En revanche, on a trop longtemps négligé le rôle des confréries dans la diffusion de l’art post-tridentin. Une multitude d’entre elles, encouragées par la papauté et par les évêques, propagées par les nouveaux ordres religieux, popularisent les dévotions majeures de la Réforme catholique, l’adoration eucharistique, la prière mariale du rosaire, l’intercession pour les âmes du Purgatoire, et bien d’autres. Chacune se doit alors d’avoir sa chapelle ou au moins son autel, identifié par un retable, ainsi que des images à distribuer à ses membres pour leur rappeler leurs devoirs. Si certaines confréries, comme celle des orfèvres de Paris, ont fait travailler les plus grands artistes, la plupart ont peuplé nos églises d’œuvres modestes, produites par des artisans de terroir.
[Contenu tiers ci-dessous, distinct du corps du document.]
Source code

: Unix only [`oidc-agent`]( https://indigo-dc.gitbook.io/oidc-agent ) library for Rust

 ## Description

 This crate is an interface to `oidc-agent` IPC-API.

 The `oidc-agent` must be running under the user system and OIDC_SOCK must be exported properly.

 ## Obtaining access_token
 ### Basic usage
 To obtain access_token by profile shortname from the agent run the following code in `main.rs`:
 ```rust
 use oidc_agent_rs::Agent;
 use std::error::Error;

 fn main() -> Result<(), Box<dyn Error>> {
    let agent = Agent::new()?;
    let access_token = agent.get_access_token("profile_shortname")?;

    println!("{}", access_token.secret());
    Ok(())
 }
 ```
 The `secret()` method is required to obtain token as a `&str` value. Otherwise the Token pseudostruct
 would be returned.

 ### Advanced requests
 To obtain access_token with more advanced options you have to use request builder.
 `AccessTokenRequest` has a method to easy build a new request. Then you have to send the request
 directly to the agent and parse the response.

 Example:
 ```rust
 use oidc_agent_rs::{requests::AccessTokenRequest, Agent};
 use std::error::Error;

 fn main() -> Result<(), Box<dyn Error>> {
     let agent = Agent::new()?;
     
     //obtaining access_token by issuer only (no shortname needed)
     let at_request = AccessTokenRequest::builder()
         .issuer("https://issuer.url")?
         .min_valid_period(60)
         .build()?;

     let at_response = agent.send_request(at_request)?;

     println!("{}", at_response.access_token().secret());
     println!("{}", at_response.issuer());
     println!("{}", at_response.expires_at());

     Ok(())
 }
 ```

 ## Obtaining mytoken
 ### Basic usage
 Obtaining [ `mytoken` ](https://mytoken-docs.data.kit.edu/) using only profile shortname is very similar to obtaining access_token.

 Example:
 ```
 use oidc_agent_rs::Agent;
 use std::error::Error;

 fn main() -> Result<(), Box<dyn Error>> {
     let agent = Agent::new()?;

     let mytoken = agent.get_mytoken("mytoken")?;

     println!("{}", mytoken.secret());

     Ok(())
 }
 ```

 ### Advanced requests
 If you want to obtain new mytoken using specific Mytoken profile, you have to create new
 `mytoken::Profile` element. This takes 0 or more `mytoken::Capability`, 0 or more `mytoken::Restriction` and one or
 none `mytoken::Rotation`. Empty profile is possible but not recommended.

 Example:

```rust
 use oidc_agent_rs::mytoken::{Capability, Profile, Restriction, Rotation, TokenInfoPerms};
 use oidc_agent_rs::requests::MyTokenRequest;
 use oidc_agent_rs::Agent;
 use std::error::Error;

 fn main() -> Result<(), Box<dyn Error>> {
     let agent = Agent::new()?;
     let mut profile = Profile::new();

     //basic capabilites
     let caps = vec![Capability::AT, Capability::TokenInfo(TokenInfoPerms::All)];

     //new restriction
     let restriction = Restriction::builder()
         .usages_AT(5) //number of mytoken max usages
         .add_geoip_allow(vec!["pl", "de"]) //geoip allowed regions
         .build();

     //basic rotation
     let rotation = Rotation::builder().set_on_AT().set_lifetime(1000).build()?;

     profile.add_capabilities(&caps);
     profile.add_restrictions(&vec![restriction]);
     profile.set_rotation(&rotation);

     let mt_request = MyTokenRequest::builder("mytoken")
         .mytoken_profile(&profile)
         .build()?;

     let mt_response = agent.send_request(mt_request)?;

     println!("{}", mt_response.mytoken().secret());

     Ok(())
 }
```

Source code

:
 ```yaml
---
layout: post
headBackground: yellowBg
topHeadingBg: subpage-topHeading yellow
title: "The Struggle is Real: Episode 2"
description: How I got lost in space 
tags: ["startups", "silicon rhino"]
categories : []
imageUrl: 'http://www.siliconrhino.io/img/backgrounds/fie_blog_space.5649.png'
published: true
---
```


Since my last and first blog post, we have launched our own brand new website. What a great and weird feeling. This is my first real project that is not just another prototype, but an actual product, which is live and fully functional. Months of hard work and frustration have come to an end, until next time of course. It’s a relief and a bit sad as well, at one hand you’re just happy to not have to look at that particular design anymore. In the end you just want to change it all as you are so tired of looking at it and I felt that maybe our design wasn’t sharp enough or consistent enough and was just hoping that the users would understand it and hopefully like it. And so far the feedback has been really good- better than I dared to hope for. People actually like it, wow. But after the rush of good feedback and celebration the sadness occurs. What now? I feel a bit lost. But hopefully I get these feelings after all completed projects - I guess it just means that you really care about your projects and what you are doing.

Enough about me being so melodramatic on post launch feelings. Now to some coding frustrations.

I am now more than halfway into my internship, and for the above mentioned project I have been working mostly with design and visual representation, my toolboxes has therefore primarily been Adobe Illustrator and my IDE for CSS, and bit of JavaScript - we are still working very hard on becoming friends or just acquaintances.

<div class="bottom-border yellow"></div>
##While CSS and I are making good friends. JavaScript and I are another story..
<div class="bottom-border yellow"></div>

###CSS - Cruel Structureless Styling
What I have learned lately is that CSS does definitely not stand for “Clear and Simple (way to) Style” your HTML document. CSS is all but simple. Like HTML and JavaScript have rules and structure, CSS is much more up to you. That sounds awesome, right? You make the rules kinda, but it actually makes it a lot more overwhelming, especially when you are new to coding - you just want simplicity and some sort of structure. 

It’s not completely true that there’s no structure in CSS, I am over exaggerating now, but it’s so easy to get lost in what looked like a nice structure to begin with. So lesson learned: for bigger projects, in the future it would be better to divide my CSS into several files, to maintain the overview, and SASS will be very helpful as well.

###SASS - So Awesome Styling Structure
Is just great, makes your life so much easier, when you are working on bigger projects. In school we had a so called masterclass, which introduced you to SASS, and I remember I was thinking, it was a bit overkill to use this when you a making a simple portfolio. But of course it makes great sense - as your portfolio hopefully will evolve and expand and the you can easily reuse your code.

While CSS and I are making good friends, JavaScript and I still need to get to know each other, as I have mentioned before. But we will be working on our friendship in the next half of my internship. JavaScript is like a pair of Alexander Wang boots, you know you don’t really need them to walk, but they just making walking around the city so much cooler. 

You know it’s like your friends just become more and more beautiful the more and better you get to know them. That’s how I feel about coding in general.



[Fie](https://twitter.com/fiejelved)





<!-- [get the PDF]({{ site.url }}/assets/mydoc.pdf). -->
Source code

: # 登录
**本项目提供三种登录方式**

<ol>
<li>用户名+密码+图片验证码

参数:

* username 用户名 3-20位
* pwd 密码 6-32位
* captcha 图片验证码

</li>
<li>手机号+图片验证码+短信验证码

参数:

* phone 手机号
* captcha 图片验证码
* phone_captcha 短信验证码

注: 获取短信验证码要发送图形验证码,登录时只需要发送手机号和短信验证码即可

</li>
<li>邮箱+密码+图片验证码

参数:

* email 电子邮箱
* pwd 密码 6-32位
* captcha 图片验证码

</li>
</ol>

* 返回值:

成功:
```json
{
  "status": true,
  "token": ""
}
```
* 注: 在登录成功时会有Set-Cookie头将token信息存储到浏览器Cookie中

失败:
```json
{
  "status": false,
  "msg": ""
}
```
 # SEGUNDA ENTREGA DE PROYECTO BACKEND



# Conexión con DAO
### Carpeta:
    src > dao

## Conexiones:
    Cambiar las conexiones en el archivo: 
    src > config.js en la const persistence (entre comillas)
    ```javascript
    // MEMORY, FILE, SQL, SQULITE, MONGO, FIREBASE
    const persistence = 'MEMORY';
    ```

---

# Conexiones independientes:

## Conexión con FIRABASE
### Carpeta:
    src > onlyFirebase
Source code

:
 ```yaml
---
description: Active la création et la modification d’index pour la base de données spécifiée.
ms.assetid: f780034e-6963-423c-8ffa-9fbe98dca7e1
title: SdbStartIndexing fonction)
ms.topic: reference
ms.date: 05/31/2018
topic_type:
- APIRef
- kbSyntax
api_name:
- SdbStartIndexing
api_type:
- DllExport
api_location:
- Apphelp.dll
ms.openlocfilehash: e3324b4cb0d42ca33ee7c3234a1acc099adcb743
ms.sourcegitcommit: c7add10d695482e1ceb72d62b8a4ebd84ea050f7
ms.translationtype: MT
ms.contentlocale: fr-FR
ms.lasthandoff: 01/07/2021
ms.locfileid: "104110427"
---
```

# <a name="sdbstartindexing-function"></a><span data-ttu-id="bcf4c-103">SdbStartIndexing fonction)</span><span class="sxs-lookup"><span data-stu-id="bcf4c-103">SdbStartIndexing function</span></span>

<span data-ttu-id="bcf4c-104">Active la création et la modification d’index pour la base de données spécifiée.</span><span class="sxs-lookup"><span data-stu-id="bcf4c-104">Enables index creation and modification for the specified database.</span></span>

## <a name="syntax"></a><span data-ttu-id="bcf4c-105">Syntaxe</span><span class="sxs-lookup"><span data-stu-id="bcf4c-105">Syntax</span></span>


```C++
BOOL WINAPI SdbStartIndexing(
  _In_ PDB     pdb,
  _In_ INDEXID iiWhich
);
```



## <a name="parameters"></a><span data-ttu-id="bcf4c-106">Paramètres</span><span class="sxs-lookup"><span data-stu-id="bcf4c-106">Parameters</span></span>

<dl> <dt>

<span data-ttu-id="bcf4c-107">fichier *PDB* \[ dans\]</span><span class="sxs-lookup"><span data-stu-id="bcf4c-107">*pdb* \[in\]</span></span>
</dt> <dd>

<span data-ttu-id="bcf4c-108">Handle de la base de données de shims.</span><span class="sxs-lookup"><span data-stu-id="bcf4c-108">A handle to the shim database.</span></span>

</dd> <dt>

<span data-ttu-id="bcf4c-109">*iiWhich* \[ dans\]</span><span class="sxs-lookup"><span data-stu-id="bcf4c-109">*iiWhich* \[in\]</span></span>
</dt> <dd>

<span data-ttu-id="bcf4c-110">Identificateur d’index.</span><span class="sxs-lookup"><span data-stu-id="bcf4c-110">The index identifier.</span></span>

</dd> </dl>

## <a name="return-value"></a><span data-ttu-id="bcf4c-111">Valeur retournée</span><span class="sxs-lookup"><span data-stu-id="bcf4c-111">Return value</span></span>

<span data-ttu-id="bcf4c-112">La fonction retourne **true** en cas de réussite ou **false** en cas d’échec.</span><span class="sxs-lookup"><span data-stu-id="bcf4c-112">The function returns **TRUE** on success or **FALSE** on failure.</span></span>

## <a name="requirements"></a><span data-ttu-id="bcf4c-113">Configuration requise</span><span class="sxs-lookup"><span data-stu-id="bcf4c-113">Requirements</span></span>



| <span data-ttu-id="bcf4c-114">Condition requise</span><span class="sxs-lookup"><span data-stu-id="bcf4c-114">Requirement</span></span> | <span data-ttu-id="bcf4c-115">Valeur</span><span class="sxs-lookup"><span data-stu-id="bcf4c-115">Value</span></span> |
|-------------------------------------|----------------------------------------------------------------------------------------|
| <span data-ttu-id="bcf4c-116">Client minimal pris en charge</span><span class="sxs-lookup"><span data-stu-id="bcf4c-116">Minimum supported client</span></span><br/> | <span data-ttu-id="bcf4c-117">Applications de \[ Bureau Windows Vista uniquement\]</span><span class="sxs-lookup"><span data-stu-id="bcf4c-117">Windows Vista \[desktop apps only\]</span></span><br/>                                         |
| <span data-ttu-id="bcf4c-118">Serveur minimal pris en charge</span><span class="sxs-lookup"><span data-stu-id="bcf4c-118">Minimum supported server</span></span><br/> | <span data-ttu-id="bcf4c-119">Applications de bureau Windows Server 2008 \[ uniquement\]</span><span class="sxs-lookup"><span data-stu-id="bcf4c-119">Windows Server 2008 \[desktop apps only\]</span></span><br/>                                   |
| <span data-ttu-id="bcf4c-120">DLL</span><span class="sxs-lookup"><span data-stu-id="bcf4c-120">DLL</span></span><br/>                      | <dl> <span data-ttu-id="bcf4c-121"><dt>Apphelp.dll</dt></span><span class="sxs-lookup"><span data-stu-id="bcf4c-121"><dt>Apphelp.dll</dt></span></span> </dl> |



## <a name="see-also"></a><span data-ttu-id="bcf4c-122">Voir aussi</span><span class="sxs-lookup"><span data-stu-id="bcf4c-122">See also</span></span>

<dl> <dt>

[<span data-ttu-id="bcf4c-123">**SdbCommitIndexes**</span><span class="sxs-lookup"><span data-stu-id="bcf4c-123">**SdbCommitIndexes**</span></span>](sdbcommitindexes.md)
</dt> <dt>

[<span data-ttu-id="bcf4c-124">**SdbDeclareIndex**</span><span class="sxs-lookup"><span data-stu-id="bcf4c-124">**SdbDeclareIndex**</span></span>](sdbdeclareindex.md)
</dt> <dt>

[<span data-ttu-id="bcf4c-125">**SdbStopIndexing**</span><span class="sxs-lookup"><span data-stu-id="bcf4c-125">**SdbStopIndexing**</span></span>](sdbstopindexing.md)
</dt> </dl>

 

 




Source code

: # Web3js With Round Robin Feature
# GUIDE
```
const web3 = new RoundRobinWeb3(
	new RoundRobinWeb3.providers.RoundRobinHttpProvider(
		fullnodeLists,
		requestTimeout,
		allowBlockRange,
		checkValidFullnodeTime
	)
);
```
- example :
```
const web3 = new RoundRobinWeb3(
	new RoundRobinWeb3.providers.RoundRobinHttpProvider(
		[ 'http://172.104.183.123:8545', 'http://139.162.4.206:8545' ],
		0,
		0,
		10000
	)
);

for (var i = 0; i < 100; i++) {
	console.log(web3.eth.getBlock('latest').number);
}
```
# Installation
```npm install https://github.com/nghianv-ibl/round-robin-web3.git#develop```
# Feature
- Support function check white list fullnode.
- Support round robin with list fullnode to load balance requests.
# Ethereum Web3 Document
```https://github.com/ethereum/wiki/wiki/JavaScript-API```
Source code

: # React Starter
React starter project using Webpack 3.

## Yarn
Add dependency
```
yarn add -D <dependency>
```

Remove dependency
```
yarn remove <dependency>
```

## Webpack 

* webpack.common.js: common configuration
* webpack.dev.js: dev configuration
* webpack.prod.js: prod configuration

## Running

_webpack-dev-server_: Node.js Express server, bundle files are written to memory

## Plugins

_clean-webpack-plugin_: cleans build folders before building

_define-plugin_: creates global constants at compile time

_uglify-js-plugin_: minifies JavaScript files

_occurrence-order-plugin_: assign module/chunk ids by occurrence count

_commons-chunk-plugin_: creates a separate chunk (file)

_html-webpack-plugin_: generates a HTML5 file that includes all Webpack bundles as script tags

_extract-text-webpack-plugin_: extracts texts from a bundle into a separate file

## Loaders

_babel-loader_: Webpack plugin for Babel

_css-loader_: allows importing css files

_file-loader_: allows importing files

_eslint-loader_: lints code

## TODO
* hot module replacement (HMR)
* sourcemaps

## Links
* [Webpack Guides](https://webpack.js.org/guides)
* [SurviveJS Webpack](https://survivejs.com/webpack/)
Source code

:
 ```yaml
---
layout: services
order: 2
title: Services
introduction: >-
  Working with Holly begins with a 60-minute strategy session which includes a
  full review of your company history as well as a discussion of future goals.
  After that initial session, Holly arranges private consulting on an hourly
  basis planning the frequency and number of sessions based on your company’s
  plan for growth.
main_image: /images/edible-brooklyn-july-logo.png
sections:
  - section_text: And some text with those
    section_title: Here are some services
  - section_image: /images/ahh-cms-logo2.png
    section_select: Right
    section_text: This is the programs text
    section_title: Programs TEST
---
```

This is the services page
On peut rattacher à cette production celle des images de piété à usage individuel, dont le succès est difficile à mesurer aujourd’hui. Elles aussi sont souvent la réplique d’œuvres majeures et de directives précises. Tel est le cas, par exemple, de la série de gravures que le jésuite Nadal a fait réaliser aux Pays-Bas, à la fin du XVIe siècle, pour illustrer les scènes de la vie de Jésus. Non seulement elles ont pu servir à guider des peintres en mal d’imagination, mais, introduites chez les particuliers, elles les ont aidés, dans leurs oraisons, à faire la « composition de lieu » recommandée par saint Ignace. Au reste, tous les maîtres spirituels de l’époque (y compris César de Bus, qui était aveugle !) préconisent de méditer devant des images pieuses. Ce qui n’exclut pas que l’image ait pu, en bien des maisons, conserver son usage, officiellement prohibé, de talisman…

C’est à dessein que nous n’avons pas employé l’adjectif « baroque ». Le nouvel art catholique, préconisé à l’époque où le style à la mode était celui que nous appelons « maniériste », ne portait pas de soi à l’efflorescence et aux excès de celui que les générations suivantes ont cultivé et que nous appelons « baroque ». Ou s’il y portait, c’était de façon implicite. Car on reconnaît en lui le triomphalisme de la Vérité, si manifeste dans la Rome papale, ainsi que l’exaltation des sens, en particulier de la vue, de sorte que la beauté terrestre soit la promesse du Paradis céleste.